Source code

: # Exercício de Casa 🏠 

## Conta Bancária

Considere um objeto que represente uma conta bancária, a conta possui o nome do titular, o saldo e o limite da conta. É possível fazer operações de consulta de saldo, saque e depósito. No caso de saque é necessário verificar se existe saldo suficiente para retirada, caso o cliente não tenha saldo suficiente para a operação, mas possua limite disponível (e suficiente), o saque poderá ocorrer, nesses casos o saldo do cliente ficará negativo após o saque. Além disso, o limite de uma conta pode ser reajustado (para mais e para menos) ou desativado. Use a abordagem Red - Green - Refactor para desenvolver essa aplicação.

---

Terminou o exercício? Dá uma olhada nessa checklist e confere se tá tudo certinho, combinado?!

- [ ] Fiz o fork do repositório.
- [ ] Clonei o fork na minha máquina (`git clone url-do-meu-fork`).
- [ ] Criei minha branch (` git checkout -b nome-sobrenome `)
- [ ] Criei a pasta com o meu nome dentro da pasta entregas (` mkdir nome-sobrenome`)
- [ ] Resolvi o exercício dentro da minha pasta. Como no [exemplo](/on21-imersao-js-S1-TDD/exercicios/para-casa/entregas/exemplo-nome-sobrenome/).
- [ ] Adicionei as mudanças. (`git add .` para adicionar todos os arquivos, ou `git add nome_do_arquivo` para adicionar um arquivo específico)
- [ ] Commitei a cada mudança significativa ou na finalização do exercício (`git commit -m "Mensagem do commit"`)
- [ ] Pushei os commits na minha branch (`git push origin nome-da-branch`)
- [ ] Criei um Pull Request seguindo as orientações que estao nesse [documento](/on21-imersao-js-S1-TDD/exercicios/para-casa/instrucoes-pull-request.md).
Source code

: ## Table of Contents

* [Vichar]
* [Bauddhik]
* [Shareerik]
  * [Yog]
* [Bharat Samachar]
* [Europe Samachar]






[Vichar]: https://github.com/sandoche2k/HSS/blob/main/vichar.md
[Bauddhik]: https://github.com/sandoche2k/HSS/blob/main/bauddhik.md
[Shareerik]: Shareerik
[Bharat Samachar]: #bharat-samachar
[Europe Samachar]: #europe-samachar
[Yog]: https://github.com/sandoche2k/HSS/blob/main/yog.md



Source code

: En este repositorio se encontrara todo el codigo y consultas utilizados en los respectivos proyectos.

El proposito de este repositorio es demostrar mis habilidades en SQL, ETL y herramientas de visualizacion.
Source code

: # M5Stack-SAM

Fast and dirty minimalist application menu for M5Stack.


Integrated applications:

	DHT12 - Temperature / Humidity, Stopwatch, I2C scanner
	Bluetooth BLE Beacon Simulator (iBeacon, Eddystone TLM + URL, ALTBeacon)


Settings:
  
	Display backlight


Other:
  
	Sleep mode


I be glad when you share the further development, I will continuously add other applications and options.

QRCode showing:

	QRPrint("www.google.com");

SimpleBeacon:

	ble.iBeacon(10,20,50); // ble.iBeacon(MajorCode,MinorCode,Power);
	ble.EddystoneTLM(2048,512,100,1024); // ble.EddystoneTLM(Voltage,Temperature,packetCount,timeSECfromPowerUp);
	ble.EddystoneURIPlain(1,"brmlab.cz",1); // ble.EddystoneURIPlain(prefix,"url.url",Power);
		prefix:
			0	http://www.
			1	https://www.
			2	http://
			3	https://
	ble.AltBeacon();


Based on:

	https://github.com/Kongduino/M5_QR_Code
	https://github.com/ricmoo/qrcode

* To do:
Your answer should consist of copies of the lines above that include the string "https".

* Written response:
[Vichar]: https://github.com/sandoche2k/HSS/blob/main/vichar.md
[Bauddhik]: https://github.com/sandoche2k/HSS/blob/main/bauddhik.md
[Yog]: https://github.com/sandoche2k/HSS/blob/main/yog.md
			1	https://www.
			3	https://
	https://github.com/Kongduino/M5_QR_Code
	https://github.com/ricmoo/qrcode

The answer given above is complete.